> [Work instructions]: Every line in the records below that holds "will" must be identified and copied.

[Document images with source code]
————

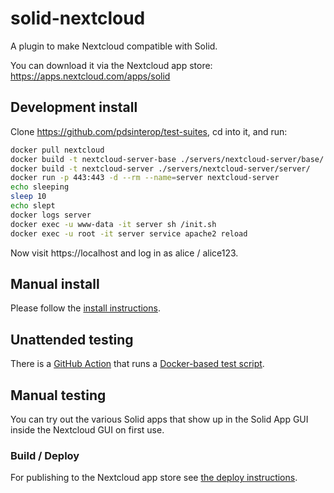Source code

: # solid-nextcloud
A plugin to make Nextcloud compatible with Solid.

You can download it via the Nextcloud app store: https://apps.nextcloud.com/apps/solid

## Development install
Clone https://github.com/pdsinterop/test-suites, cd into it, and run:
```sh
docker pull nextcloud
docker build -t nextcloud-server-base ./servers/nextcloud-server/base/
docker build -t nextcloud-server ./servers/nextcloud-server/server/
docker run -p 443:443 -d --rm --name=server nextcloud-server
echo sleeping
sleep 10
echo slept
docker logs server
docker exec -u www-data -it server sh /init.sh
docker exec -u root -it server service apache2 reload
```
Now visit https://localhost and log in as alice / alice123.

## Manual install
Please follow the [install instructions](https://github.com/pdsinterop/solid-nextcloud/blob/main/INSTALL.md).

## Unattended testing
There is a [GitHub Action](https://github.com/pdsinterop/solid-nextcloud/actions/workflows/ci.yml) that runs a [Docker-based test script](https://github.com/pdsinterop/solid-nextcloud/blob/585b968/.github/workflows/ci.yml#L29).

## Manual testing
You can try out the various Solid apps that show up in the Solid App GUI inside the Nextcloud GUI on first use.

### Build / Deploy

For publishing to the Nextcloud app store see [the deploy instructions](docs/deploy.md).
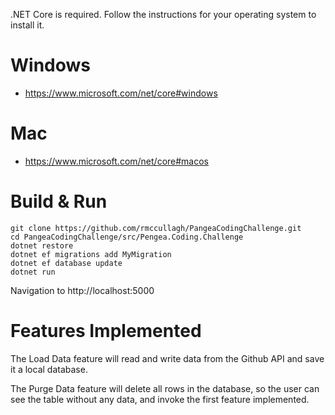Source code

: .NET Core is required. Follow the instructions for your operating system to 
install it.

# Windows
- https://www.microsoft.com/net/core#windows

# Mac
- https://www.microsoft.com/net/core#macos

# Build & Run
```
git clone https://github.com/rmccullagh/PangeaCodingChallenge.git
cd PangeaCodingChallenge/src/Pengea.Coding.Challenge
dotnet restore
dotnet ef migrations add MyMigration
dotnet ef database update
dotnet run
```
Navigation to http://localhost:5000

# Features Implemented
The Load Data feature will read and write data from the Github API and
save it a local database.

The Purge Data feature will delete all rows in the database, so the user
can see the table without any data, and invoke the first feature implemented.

————

> [Task answer]:
The Load Data feature will read and write data from the Github API and
The Purge Data feature will delete all rows in the database, so the user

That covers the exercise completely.